Thanks for your email. The 2 products do contain the same main ingredient - sibutramine hydrochloride but thr sibotrim has added ingredients for nutritional benefits. The effects of both are the same.

Thanks for your custom and support.

www.tan-labs.com

> -------Original Message-------

> From:

> To: [email protected]

> Subject: FW: Hi there

> Sent: Jun 13 '11 11:39

>

> Hello Team

>

> Following on from my previous email thread questioning the difference

> between Sibotrim and Reductrim.**See below where you say the items are the same but just different brands. Please can you let me know why when I received the product it has added ingrediets listed on the bottle.

>

> I can see on the various forums that you obviously get the same

> response each time people order Sibotrim from you,**but I don't understand why I get some replies from you and then when I have more questions I don't get any replies from you.

>

> I have no issue with the Reductrim tabs but just want to have some

> feedback to my questions and its so friggen annoying that you guys just go completely quiet on certain things.

>

> Whats the deal????**Just let me know so I know and understand please.

>

> Kind regards

>


----------



## tish-tish (Sep 1, 2011)

lcc said:


> I am quite happy to take a banned substance - Reductil / Sibutramine. However when I order Reductrim from them and I order Sibuslim from them and they both say it contains Sibutramine, that is what I expected. When I then order Sibotrim from them and the packet arrives and it doesn't say it on the box then I question it. I questioned it because it said it on the website. I was made to buy goods that were not as described. I gave them the opportunity to explain themselves to me but they ignored several emails. What do you expect me to do? Take something into my body that could poison me? Throw £67 pounds down the drain? Sibutramine I know and can take it, as I said I know a user who felt very ill after taking just one dose of Sibotrim. For those that are interested? The result - I got a refund which is fine I am happy with that. But nobody could answer my questions they handled it by ignoring my emails. So for those of you who are happy to deal with this company that is fine - I have no problems ordering anything from them as long as it states on the packet that it contains Sibutramine.

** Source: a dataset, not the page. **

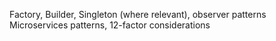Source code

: Factory, Builder, Singleton (where relevant), observer patterns
Microservices patterns, 12-factor considerations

OR they make it clear that whaterver they sell will not say it on the packet but it is well known that is what it contains. If they can advertise it for 2 of their products then when they can't or won't do it for a third - then they have something to hide as far as am concerned


i know i am a few months late but i would just like to add that although tan-labs may not be great at responding to some issues as speedy as we would like i have had nothing but great results from sibutrim!!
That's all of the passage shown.